И, что характерно, достает Гаврила шпагу и прокалывает себя, насквозь прокалывает, шлепается на палас, кровь ручьем, служанка, визги, свистки, 02, а умный дворник останавливает часы, предвосхищая российский символизм. Хотите - высокая трагедия, хотите - бытовая драма. Можно, можно это все написать, и, если хорошо постараться, можно слезу из кого-то выжать, из угристой студенточки четвертого курса торгового института, кою как раз ни одна тварь замуж не берет и, между нами, никогда не возьмет.

"Ах, плетеное кресло, - возопит угристая. - Ах, Фредерик, ах, Мигель, ах, Антонио, ах, Марко (Ван Бастен), ах, часы с кукушкой, еловые гирьки, проклятущая моя судьба". И - трах в обморок. Нашатырь, мама, визги, 03, раствор дрола, баралгин в ампулах...

А ты выйдешь на веранду (можно и дачу купить, можно и с верандой), руки на груди сложишь и смачно наврешь корреспонденточке из газетеночки про компенсаторную функцию искусства.

Леночка (Гульчитай) из газетеночки (журнальчика) диктофончик растопырит, ротик раскроет, а ты ей - лапшу на уши - и надо жить в своем времени и для своего времени, любить надо свое время, души в нем, так сказать, не чаять, нечего бегать по эпохам... Но душа-то, дурочка, хочет верандочек, лужаечек, чахнет без пасторали - душа, она как мышка, корочку сгрызет - и в уголочек, в норку, много ль ей надо...

Гульчитай (Исфирь) из газетеночки (бюллетенчика) глазенки на кукушечке остановит, о чем-то с кукушечкой пощебечет по-своему, и вздохнет, и так ее заденет, что ты за конторкой пишешь, что затоскует вдруг (неожиданно) о "Карета подана!" и "Пардон, мадам, я наступил на ваш шлейфик, он, подлец, оторваться изволил, вон в том углу, крыски доедают, не сочтите за невоспитанность, мой папа был потомственный дворянин, а я сын своего отца (сын за отца не отвечает), а эти буржуа, эти рантье, эти, пардон, мануфактуры, где она - старая, добрая Русь?"
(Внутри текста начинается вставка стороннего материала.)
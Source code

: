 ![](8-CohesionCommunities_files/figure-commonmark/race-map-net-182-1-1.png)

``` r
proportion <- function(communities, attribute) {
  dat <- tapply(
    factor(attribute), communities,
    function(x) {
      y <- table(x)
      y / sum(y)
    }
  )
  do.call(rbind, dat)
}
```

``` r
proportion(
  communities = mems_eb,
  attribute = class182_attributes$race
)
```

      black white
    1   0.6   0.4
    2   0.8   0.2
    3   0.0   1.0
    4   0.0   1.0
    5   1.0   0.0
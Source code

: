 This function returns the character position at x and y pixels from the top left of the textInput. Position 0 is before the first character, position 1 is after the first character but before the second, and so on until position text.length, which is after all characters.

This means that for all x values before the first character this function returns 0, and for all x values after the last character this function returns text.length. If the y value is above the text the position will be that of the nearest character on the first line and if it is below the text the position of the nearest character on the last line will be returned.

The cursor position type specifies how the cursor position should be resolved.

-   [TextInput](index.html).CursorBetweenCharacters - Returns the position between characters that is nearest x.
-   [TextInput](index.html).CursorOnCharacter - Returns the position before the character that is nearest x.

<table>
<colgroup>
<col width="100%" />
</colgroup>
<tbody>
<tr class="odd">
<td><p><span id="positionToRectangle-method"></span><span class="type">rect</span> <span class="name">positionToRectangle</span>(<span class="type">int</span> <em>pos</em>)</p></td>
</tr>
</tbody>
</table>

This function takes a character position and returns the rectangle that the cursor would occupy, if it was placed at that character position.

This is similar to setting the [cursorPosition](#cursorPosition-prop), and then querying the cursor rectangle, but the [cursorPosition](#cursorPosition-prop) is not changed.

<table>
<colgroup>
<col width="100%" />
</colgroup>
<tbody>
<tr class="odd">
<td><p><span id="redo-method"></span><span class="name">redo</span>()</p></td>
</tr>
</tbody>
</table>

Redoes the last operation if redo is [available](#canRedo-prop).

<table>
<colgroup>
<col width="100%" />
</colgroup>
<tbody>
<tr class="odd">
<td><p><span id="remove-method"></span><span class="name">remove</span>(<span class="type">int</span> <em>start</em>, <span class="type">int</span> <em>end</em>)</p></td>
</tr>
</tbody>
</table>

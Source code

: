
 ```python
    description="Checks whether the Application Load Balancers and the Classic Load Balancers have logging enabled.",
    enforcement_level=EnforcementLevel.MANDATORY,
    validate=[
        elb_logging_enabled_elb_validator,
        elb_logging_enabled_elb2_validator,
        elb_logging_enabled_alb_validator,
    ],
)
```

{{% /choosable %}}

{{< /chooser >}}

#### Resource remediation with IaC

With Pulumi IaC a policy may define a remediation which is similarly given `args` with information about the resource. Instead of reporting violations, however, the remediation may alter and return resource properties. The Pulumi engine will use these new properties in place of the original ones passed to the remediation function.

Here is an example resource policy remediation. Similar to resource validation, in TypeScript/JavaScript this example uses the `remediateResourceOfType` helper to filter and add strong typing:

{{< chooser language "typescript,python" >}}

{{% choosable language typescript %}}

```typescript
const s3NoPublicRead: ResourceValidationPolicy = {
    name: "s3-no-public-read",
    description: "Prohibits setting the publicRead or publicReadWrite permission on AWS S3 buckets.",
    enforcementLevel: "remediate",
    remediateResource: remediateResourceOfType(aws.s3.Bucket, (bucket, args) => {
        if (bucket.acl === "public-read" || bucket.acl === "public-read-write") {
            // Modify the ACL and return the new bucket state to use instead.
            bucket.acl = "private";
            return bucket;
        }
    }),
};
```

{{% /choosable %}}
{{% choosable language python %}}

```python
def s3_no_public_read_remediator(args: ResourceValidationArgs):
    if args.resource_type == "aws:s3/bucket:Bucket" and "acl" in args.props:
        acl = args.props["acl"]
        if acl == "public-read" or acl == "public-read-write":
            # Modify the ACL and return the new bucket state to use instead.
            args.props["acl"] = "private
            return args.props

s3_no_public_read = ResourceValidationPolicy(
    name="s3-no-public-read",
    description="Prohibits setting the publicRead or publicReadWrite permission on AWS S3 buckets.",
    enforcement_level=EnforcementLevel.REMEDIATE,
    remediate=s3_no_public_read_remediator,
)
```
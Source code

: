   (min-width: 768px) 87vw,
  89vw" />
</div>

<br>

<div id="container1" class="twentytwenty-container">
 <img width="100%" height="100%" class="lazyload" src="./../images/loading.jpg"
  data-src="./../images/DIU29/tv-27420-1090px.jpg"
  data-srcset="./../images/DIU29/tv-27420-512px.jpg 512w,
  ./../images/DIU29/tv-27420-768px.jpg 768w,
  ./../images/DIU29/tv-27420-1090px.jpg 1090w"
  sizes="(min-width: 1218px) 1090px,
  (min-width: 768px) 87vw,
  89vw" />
"Где она, старая, добрая Русь? - воскликнет председатель клуба ревнителей современной уральской литературы. - Она разлита по этим страницам, тут и кресло плетеное, и часы с кукушкой (Кизи, Форман), тут и луга, и крестьяне, и первая паровая мельница (благородный идальго), тут и пастушка Изольда уединилась в дуброве (дубраве) с молодым барменом Тристаном".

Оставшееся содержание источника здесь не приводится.